Explanation of Evidence Terms
In May 2007, the U.S. Preventive Services Task Force (USPSTF) changed its definitions of grade and practice recommendations following a change in methods of evidence-based review. Each recommendation is assigned one of five letter grades (A, B, C, D, or I). In addition, the available evidence is assigned one of three levels of certainty.
The mindmap shown provides a summary of changes before and after the 2007 USPSTF modifications. By clicking on the Before 2007 area on the map, a separate mindmap will open in a new browser window; and similarly, when you click on the After 2007 branch on the mindmap, a new browser window will open with an After 2007 mindmap. (If you would like the full mindmap, please Contact Me).
In a Nutshell
The USPSTF cervical cancer screening guidelines are similar to those of the ACS/ASCCP/ASCP. The ACS/ASCCP/ASCP recommend that women age 21 to 29 years be screened with cytology (cervical cytology testing or Pap testing) alone every 3 years. Women age 30 to 65 years should be screened with cytology and HPV testing (co-testing) every 5 years or cytology alone every 3 years. The guidelines further state that no woman should be screened every year and that women age 21 to 29 years should not be screened with HPV testing or combined cytology and HPV testing.
- The USPSTF recommends women aged 21 to 65 should be screened with cytology (commonly known as Pap smear) every 3 years.

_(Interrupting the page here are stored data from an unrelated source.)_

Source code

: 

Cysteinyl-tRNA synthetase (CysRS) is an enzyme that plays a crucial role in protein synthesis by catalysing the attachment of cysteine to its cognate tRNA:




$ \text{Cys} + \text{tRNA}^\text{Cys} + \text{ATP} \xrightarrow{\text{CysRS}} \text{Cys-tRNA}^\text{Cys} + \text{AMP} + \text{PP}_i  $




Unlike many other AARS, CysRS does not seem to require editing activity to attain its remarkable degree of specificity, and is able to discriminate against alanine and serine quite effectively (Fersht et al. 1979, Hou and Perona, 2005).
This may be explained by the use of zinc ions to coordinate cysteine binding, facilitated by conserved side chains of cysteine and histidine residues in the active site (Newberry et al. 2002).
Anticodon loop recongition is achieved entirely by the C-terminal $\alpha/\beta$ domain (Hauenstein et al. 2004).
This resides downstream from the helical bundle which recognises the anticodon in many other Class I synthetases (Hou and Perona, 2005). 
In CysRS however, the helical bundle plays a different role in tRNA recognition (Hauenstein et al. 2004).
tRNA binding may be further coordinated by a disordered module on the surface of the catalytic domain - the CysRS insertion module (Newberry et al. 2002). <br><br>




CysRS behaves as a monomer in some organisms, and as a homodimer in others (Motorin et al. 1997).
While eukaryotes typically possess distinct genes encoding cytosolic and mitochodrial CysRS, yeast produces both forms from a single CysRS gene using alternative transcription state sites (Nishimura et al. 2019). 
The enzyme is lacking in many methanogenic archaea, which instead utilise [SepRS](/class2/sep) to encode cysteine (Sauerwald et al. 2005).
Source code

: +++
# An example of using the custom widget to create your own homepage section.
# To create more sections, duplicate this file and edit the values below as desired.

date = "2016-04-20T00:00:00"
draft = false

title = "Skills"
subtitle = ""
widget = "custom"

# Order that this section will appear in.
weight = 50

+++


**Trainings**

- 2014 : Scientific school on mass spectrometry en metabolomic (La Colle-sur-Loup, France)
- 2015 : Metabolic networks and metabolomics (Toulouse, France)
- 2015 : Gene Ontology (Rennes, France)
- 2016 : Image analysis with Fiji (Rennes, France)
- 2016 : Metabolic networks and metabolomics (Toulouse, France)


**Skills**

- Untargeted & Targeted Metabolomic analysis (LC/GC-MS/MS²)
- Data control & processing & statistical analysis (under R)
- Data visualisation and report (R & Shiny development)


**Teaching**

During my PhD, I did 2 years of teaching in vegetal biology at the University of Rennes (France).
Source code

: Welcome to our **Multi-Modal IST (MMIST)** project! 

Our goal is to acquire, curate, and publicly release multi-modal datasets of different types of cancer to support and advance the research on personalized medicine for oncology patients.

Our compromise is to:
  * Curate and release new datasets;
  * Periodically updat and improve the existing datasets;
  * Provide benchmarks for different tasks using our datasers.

As an alternative, women aged 30 to 65 who want to be screened less frequently may choose the combination of cytology and human papillomavirus (HPV) testing every 5 years, which offers similar benefits to cytology only. (A recommendation).
- The USPSTF recommends against screening women who have had a hysterectomy with removal of the cervix, women younger than age 21, or women older than age 65 who previously have been adequately screened. (D recommendations). Evidence showed that the expected harms (such as unnecessary procedures, false positives, and possible problems with future pregnancies) of screening these populations outweighed the potential benefits.
- The USPSTF recommends against cervical cancer screening using HPV testing in women younger than age 30. (D recommendation). Evidence showed that the expected harms (such as unnecessary procedures, false positives, and possible problems with future pregnancies) of this screening in this group outweighed the potential benefits.
The American Congress of Obstetricians and Gynecologists (ACOG) and the American Academy of Family Physicians (AAFP) are both evaluating new evidence, as well as the findings published in the USPSTF cervical cancer screening guidelines prior to updating their previously published guidelines.